The skeleton continued to rasp and rattle.
George shouted, "He doesn't want that stuff. It has to be something magical."
Fred nodded solemnly. "That's right, Mr Filch. Why don't you give him our wands?"
Filch's trousers were already halfway down when he stopped, his face twisting into a peculiar expression—part annoyed, part moved. "You're really willing to give up your wands to save my Mrs Norris? All right… take them."
The Reaper took the two wands and set the cat gently on the floor. With its skeletal claws it even gave her a couple of soft scritches, apparently a fellow cat lover itself.

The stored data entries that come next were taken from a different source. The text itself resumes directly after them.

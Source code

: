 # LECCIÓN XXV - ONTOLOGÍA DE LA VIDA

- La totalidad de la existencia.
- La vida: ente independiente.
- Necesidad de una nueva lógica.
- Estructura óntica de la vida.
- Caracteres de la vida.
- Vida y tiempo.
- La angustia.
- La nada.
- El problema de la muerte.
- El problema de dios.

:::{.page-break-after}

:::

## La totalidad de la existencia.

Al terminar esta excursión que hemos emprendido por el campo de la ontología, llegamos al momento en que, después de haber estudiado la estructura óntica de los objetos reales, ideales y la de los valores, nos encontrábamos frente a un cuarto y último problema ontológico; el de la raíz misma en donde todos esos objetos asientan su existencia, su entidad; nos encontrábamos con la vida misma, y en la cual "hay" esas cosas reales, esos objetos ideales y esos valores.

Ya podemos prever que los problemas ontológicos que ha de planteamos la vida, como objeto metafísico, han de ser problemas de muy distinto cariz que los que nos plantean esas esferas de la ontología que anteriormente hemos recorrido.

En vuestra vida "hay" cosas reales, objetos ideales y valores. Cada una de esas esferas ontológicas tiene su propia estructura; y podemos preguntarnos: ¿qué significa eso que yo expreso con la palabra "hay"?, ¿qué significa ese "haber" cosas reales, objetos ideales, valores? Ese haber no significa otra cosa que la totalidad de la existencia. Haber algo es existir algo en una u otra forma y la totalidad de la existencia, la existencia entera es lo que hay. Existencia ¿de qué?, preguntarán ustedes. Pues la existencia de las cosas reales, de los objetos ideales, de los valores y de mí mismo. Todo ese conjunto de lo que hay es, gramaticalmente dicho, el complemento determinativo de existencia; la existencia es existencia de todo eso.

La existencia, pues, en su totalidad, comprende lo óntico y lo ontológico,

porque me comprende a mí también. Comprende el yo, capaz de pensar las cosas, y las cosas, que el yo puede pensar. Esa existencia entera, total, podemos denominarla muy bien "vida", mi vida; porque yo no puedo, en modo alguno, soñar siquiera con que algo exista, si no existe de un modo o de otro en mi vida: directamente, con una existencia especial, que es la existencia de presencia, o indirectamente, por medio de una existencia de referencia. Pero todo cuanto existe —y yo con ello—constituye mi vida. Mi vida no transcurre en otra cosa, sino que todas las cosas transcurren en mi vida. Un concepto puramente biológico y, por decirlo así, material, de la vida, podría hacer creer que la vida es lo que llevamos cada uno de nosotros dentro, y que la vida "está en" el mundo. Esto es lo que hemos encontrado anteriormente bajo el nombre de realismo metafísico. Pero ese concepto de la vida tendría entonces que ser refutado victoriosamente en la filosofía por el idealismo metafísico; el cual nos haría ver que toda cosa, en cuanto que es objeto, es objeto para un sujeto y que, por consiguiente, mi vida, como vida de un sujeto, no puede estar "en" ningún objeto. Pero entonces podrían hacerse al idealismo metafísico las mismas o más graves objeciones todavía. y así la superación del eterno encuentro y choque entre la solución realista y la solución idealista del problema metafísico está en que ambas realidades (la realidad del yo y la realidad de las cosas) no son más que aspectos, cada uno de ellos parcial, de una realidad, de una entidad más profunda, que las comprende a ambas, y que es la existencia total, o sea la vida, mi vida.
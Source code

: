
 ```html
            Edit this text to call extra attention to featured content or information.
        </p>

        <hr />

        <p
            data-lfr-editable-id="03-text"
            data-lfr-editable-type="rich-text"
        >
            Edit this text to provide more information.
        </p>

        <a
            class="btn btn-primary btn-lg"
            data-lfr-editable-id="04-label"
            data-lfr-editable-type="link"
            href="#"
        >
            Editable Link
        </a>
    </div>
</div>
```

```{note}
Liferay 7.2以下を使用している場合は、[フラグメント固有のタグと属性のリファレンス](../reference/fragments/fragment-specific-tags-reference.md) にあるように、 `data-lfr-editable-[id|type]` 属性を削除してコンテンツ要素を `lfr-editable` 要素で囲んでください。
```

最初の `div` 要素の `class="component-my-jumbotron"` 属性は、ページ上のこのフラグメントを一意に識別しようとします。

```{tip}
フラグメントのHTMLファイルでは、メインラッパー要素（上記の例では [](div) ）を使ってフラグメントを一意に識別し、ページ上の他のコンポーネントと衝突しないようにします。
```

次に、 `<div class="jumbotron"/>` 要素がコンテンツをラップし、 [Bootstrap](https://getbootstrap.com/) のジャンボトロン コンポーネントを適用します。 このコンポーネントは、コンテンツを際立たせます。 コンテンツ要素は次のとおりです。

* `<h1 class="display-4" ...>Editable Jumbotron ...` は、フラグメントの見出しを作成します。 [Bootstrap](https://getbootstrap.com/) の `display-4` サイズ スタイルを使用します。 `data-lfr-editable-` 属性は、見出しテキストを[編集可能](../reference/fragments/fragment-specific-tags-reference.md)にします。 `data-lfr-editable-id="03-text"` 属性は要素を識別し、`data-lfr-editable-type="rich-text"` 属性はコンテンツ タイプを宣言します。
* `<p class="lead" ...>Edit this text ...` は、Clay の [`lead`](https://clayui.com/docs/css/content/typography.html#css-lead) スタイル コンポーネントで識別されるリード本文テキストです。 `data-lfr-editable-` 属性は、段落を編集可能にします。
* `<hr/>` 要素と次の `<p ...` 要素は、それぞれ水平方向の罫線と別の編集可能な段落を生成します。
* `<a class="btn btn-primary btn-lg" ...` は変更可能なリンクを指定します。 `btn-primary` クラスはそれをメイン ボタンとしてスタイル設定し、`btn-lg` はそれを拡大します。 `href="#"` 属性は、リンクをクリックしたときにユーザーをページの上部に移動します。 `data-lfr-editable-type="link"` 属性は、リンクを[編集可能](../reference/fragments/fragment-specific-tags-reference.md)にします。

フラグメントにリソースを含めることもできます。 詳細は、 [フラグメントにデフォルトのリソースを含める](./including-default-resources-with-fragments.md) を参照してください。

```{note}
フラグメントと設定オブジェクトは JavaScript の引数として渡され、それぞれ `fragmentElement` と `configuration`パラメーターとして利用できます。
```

When the skeleton drifted away without a sound, Filch clutched Mrs Norris to his chest and burst into tears. The twins stepped forward to comfort him.
"It's all right, it's all right," they said together.
"You two go back to bed," Filch said hoarsely. "As for tonight… I'll pretend none of this happened. I'll tell Professor Dumbledore about it, and your wands… should find their way back to you." His face held an unprecedented calm as he hugged his cat, took up his lantern, and shuffled away.
"Filch actually looks kind of pathetic like that."
Fred and George clicked their tongues in wonder, and then both felt their pockets suddenly grow heavy. Their wands were lying there, safe and sound.